One of his examples was the switch from geo-centric to a helio-centric view of the motion of the planets. The calculations of the motions of Mars made with geo-centric models, with all their retrograde motion, were highly accurate, and when the helio-centric model first appeared, it was a less useful for predicting Mars’ position than the well-debugged geo-centric tables. The increase in quality came only after the mental shift to helio-centrism happened, because once they had understood the new model, they then took on the job of building new tools.
That’s tagging vs classification. Formal classification has centuries of practice supporting it, while tagging merely has a handful of early, incomplete examples. As a result, tagging does not have anything like the sophistication of classification systems — for tagging to work broadly and well we still need, inter alia, group tags; private tags; better user-defined thesauri; better tools for discovering latent communities; better tools for making time series; better routing labels like for: and via:; better traversal of the resulting for/via graphs; and ways of turning a collection of tags into site navigation, a sort of permanent card-sorting game that continually optimizes site navigation. For tagging to take over from classification, we need all those things and more, and we don’t have them.
But tagging is already better fit for discovering and reflecting both personal and group mental models; does a better job of handling ambiguous or dynamic cases; provides judgment-related context (’funny’, ‘cool’); allows better mapping to communities of the like-minded; and is, on top of all of that, cheap cheap cheap.
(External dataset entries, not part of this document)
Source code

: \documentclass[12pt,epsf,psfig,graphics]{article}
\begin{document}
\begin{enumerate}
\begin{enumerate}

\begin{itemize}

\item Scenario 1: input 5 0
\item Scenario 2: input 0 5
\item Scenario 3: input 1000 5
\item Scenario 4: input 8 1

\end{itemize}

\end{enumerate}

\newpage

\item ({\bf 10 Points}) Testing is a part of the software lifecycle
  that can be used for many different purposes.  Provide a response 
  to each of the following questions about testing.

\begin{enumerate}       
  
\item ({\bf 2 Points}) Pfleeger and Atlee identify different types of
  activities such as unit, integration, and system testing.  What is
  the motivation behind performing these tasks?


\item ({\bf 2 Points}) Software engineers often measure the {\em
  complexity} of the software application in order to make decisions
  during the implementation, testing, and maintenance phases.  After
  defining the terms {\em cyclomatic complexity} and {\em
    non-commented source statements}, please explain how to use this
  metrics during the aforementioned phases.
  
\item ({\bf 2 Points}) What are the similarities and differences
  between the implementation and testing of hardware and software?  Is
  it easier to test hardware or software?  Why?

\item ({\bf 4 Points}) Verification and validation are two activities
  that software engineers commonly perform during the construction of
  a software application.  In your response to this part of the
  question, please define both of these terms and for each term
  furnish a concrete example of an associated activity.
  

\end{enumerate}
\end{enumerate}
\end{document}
These advantages are driving adoption, and the early adopters are now suffering from the lack of well-developed tools, but new inventions will arise to service those users, and this will lead to more later-but-still-early adopters, sharpening the problems further but with a bigger user base, thus increasing the incentive for still more improvement, lather, rinse, repeat.
You could make a lot of money or win a lot of bar bets when thinking about the digital realm if you compare technologies between hard or easy, rigorous or sloppy, sophisticated or naïve, expensive or cheap, professional or amateur, and then bet on the things that have the most checkmarks in the right hand column. Tagging has a checkmark in all those boxes.